During President Obama’s recent visit to North Carolina, ATR highlighted how his policies adversely impact small businesses in the Tar Heel State. Today the POTUS travels to Silicon Valley, where his economic agenda has had an equally deleterious effect on a region renowned globally as a hub of ingenuity and innovation. A Wall Street Journal article from last November highlights how President Obama’s command and control energy policies, in addition to his obsession with “green jobs” is having the effect of transforming Silicon Valley into place populated by companies whose business models rely on taxpayer subsidies, government mandates that consumers buy their product, or both:
“In the past, Kleiner Perkins funded scores of vital ventures, from Apple and Applied Materials to Amazon and Google. But now Kleiner is moving on to such government- dependent firms as Miasole, Amyris Biofuels, Segway and Upwind Solutions. Many have ingenious technology and employ thousands of brilliant engineers, but they are mostly wasted on pork catchers.
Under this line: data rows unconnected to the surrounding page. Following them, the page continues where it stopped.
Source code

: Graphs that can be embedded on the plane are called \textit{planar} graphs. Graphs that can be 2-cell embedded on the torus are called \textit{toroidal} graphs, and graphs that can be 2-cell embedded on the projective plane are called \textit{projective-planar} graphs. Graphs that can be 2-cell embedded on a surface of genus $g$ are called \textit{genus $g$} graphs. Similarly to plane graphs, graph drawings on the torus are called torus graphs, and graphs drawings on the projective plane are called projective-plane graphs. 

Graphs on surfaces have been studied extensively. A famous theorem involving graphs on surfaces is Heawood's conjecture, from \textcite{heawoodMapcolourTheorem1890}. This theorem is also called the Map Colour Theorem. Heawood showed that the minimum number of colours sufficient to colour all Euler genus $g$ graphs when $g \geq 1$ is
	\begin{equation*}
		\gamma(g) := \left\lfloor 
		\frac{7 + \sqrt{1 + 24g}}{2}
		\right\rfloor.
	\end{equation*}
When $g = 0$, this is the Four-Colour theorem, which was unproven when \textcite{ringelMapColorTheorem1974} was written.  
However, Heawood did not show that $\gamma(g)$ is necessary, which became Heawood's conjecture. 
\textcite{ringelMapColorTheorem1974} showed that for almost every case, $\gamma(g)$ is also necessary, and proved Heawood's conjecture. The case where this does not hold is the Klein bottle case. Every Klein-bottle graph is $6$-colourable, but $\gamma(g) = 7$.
Other venturers plunged into solar panel manufacturer Solyndra, which received some $500 million in federal subsidies and a campaign visit from Barack Obama before laying off 17% of its work force and giving up on a new factory that was supposed to create 1,000 green jobs
Many of these green companies, behaving like the public-service unions they resemble…Virtually every new venture investment proposal harbors a 'green' angle that turns it from a potential economic asset into a government dependent….the green campaign wastes scarce and precious technological and entrepreneurial resources indispensable to the nation's future.”
While Obama’s energy policies are turning Silicon Valley into a hub of government-dependent, rent seeking start-ups, the onerous tax and regulatory burden imposed by the Democratic-controlled California legislature is making the valley a less attractive place to start a company and create jobs. Don’t take it from me; take it from Scott McNealy, co-founder and former CEO of Sun Microsystems:
“I see a migration from the early days of the Valley. We aren't doing manufacturing; we aren't doing design; we aren't doing computers. It's all moving to Asia and other places where there are lots of technical engineers who are willing to work at a more reasonable salary because they don't have to spend $3.5 million on a home and pay half of it to taxes.
I think every new transition has created less job opportunity as technology has become very leveraged. I don't think our education system, our regulations, our government policies have kept pace with the changes that technology is driving…It's not the Valley. It's the overhead and the overhang, the clouds brought in by Sacramento and Washington, D.C., the regulations, the deficit and the misallocation of resources. It's all of those things. Obviously, I'm a believer in the private sector and in personal responsibility.
The biggest issues with the Valley are local, state and federal governmental overreach and overregulation. It's over-pensioned, over-unionized and over the top.”